START Material for this task

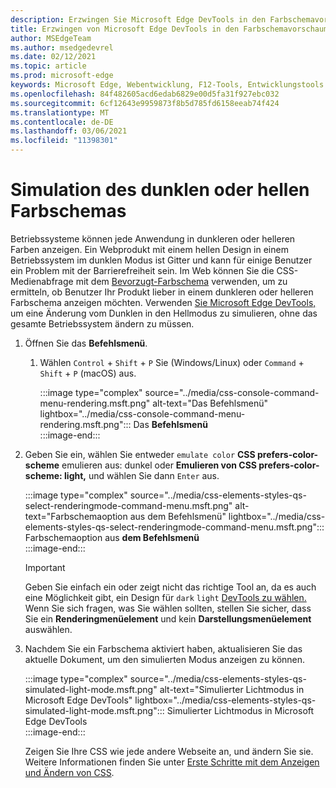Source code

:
 ```yaml
---
description: Erzwingen Sie Microsoft Edge DevTools in den Farbschemavorschaumodus.
title: Erzwingen von Microsoft Edge DevTools in den Farbschemavorschaumodus (CSS bevorzugt Farbschema)
author: MSEdgeTeam
ms.author: msedgedevrel
ms.date: 02/12/2021
ms.topic: article
ms.prod: microsoft-edge
keywords: Microsoft Edge, Webentwicklung, F12-Tools, Entwicklungstools
ms.openlocfilehash: 84f482605acd6edab6829e00d5fa31f927ebc032
ms.sourcegitcommit: 6cf12643e9959873f8b5d785fd6158eeab74f424
ms.translationtype: MT
ms.contentlocale: de-DE
ms.lasthandoff: 03/06/2021
ms.locfileid: "11398301"
---
```

# <a name="dark-or-light-color-scheme-simulation"></a>Simulation des dunklen oder hellen Farbschemas  

Betriebssysteme können jede Anwendung in dunkleren oder helleren Farben anzeigen.  Ein Webprodukt mit einem hellen Design in einem Betriebssystem im dunklen Modus ist Gitter und kann für einige Benutzer ein Problem mit der Barrierefreiheit sein.  Im Web können Sie die CSS-Medienabfrage mit dem [Bevorzugt-Farbschema][MDNPrefersColorScheme] verwenden, um zu ermitteln, ob Benutzer Ihr Produkt lieber in einem dunkleren oder helleren Farbschema anzeigen möchten.  Verwenden [Sie Microsoft Edge DevTools,][DevtoolsIndex] um eine Änderung vom Dunklen in den Hellmodus zu simulieren, ohne das gesamte Betriebssystem ändern zu müssen.  

1.  Öffnen Sie das **Befehlsmenü**.  
    1.  Wählen `Control` + `Shift` + `P` Sie \(Windows/Linux\) oder `Command` + `Shift` + `P` \(macOS\) aus.  
        
        :::image type="complex" source="../media/css-console-command-menu-rendering.msft.png" alt-text="Das Befehlsmenü" lightbox="../media/css-console-command-menu-rendering.msft.png":::
           Das **Befehlsmenü**  
        :::image-end:::  
        
1.  Geben Sie ein, wählen Sie entweder `emulate color` **CSS prefers-color-scheme** emulieren aus: dunkel oder **Emulieren von CSS prefers-color-scheme: light,** und wählen Sie dann `Enter` aus.  
    
    :::image type="complex" source="../media/css-elements-styles-qs-select-renderingmode-command-menu.msft.png" alt-text="Farbschemaoption aus dem Befehlsmenü" lightbox="../media/css-elements-styles-qs-select-renderingmode-command-menu.msft.png":::
       Farbschemaoption aus **dem Befehlsmenü**  
    :::image-end:::  
    
    > [!IMPORTANT]
    > Geben Sie einfach ein oder zeigt nicht das richtige Tool an, da es auch eine Möglichkeit gibt, ein Design für `dark` `light` [DevTools zu wählen.][DevtoolsCustomizeDarkTheme]  Wenn Sie sich fragen, was Sie wählen sollten, stellen Sie sicher, dass Sie ein **Renderingmenüelement** und kein **Darstellungsmenüelement** auswählen.  

1.  Nachdem Sie ein Farbschema aktiviert haben, aktualisieren Sie das aktuelle Dokument, um den simulierten Modus anzeigen zu können.  
    
    :::image type="complex" source="../media/css-elements-styles-qs-simulated-light-mode.msft.png" alt-text="Simulierter Lichtmodus in Microsoft Edge DevTools" lightbox="../media/css-elements-styles-qs-simulated-light-mode.msft.png":::
       Simulierter Lichtmodus in Microsoft Edge DevTools  
    :::image-end:::  
    
    Zeigen Sie Ihre CSS wie jede andere Webseite an, und ändern Sie sie.  Weitere Informationen finden Sie unter [Erste Schritte mit dem Anzeigen und Ändern von CSS][DevtoolsCssIndex].  

<!-- links -->  

[DevtoolsIndex]: ../index.md "Microsoft Edge (Chromium) Developer Tools | Microsoft Docs"  
[DevtoolsCustomizeDarkTheme]: ../customize/dark-theme.md "Aktivieren des dunklen Designs in Microsoft Edge DevTools | Microsoft Docs"
[DevtoolsCssIndex]: ../css/index.md "Erste Schritte mit dem Anzeigen und Ändern von CSS-| Microsoft Docs"  

[MDNPrefersColorScheme]: https://developer.mozilla.org/docs/Web/CSS/@media/prefers-color-scheme "prefers-color-scheme | MDN"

END Material for this task

▶ Task to carry out
Where a line of the data contains the string "complex", include it in a count, and state that count alone.

▶ Solution to the problem
3